You can totally do this. It’s once you start trying to argue the implied story points based on this selection that you’ll find your argument starts to lose coherency.
It just so happens—and I don’t think this is coincidence—that the means by which you describe K’s Throughline PEEFECTLY matches up with the storyform I know most accurately describes this film.
My confidence lies in the confirmation of others (you) who pretty much make convincing arguments for various story points even without knowing the storyform.
It’s almost like there is this shared method for approximating Inequity that everyone possesses. Now if only someone would come along and detail the various points by which these assessments are made...
If they understood what Dramatica meant by Story Judgment, they wouldn’t say it was Bad.
I can copy and paste it again:
And that word would be Conceptualizing. Constantly adapting to make the other happy? That would be the Relationship Story Problem of Change. State of Being as an Issue? One is real. One is simulated. Their essential natures make it almost impossible for them to be together.
I’m not speaking in what if’s—I’m concretely defining what the problems are in their relationship.
And they perfectly sync up with problems and concerns in the other Throughlines. Which is how I know I’m not fooling myself as to the true nature of the story’s inequity as seen from that perspective—by virtue of the implied Story Points.

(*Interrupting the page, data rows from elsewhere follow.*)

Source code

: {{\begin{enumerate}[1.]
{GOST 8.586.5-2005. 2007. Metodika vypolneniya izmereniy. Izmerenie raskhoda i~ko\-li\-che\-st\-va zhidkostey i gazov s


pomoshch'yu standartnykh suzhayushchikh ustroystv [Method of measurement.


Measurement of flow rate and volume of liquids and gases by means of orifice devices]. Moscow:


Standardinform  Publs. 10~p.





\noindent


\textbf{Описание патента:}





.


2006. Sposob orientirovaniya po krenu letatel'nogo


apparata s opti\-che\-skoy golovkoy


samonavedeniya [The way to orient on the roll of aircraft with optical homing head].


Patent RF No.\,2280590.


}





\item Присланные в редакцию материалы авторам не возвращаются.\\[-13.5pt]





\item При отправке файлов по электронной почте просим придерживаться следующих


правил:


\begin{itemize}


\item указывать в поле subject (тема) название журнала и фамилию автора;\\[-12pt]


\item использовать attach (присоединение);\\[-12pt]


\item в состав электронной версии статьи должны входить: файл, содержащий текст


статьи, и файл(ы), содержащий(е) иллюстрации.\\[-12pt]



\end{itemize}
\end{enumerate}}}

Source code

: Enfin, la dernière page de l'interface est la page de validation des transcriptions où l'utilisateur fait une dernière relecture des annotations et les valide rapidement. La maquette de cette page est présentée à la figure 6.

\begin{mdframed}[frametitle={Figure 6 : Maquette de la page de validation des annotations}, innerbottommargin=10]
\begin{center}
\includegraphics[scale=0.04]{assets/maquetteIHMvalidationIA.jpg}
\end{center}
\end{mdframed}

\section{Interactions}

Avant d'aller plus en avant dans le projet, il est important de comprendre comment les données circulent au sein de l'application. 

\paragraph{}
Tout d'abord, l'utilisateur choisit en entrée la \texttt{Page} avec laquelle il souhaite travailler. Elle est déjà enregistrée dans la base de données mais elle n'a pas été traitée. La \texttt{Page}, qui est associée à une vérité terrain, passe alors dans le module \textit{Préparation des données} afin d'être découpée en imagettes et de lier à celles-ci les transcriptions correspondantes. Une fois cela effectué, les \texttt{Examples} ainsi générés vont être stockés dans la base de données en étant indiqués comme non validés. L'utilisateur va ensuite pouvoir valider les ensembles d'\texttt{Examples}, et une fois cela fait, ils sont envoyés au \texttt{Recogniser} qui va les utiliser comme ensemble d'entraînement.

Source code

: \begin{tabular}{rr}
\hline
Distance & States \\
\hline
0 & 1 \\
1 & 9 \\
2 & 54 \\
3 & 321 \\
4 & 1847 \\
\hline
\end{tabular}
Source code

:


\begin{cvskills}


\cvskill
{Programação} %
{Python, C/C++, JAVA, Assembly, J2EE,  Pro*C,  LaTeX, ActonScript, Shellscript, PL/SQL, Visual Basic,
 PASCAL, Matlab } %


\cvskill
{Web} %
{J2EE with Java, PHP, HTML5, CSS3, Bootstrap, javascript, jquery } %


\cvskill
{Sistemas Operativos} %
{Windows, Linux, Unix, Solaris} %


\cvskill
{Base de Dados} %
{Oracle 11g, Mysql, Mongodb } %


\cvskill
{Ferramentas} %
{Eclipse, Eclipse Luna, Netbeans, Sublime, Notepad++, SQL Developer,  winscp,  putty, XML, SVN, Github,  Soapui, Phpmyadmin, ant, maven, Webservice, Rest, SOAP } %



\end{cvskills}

Of course a writer can be purposefully ambiguous. Unfortunately, when you take into account the totality of the other story points not specifically tied into an ambiguous ending like, say, Story Judgment, it becomes less unknown.
There is enough information—Signpost order, Benchmarks, and Requirements—that firmly set Nolan’s Judgment on Leonard’s decision to Remain Steadfast in regards to his Main Character Problem of Ability. Regardless of how ambiguous he wanted to be (and I actually feel that ambiguity is encoded in the storyform as described prior) the Judgment still comes across as Bad.
Knowing the other story points we can’t help but imply a Bad Judgment.
It’s like this: if you drew a smiley face, and drew everything but one eye—the Audience, or person looking at that drawing—would automatically fill in that blank space with the missing eye. We can’t help but fill in that Inequity.
Same thing with story points in a storyform.
Doesn’t matter if the original artist intended that eye to be filled in or not—something is going in there.
The great thing about Dramatica and its implied story points is that you no longer have to guess what will be filled in there.
Back to K and the conversation regarding Story Judgment (and the discussion of next week’s podcast!), you will find different Benchmarks and Requirements based on that choice of Good or Bad.
Just like the order of Signposts carry with them an implication of Success or Failure, the means by which we evaluate the level of Concern in each Throughline (Benchmarks) carries with it an implication of Good or Bad.
The choices left at the end strongly suggest a Judgment of Good which again, confirms the appreciation of the collective. Enough people recognize a Good Judgment because enough information exists to support that emotional assessment.